DATA EXTRACT:
<<<<

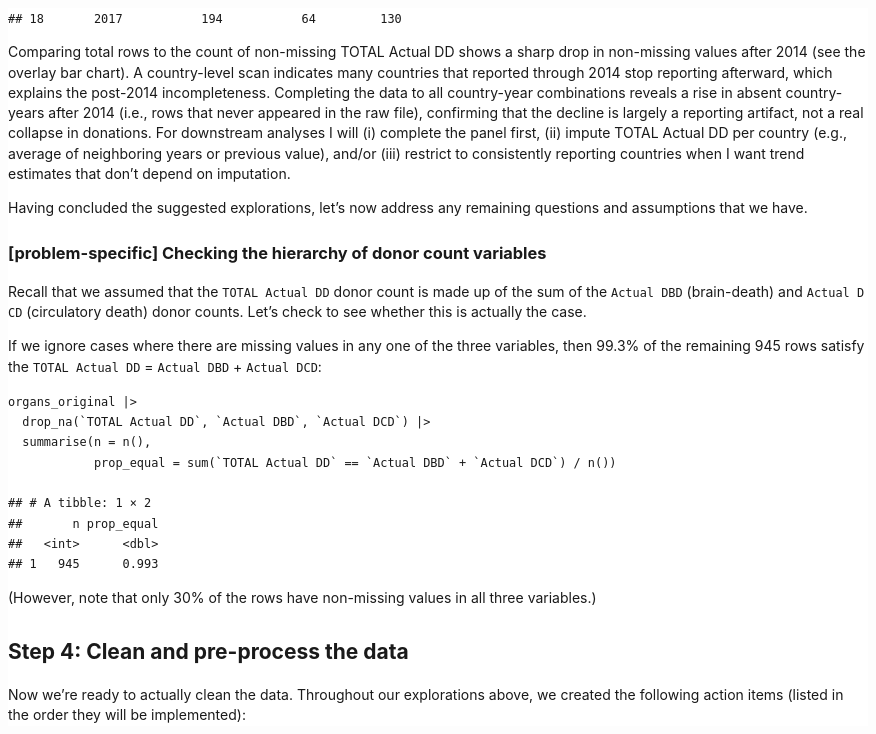     ## 18       2017           194           64         130

Comparing total rows to the count of non-missing TOTAL Actual DD shows a
sharp drop in non-missing values after 2014 (see the overlay bar chart).
A country-level scan indicates many countries that reported through 2014
stop reporting afterward, which explains the post-2014 incompleteness.
Completing the data to all country-year combinations reveals a rise in
absent country-years after 2014 (i.e., rows that never appeared in the
raw file), confirming that the decline is largely a reporting artifact,
not a real collapse in donations. For downstream analyses I will (i)
complete the panel first, (ii) impute TOTAL Actual DD per country (e.g.,
average of neighboring years or previous value), and/or (iii) restrict
to consistently reporting countries when I want trend estimates that
don’t depend on imputation.

Having concluded the suggested explorations, let’s now address any
remaining questions and assumptions that we have.

### \[problem-specific\] Checking the hierarchy of donor count variables

Recall that we assumed that the `TOTAL Actual DD` donor count is made up
of the sum of the `Actual DBD` (brain-death) and `Actual DCD`
(circulatory death) donor counts. Let’s check to see whether this is
actually the case.

If we ignore cases where there are missing values in any one of the
three variables, then 99.3% of the remaining 945 rows satisfy the
`TOTAL Actual DD` = `Actual DBD` + `Actual DCD`:

    organs_original |>
      drop_na(`TOTAL Actual DD`, `Actual DBD`, `Actual DCD`) |>
      summarise(n = n(),
                prop_equal = sum(`TOTAL Actual DD` == `Actual DBD` + `Actual DCD`) / n())

    ## # A tibble: 1 × 2
    ##       n prop_equal
    ##   <int>      <dbl>
    ## 1   945      0.993

(However, note that only 30% of the rows have non-missing values in all
three variables.)

## Step 4: Clean and pre-process the data

Now we’re ready to actually clean the data. Throughout our explorations
above, we created the following action items (listed in the order they
will be implemented):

>>>>

EXERCISE: Go through the entries and report every line with the string "variables".

RESPONSE BELOW:
### \[problem-specific\] Checking the hierarchy of donor count variables
three variables, then 99.3% of the remaining 945 rows satisfy the
three variables.)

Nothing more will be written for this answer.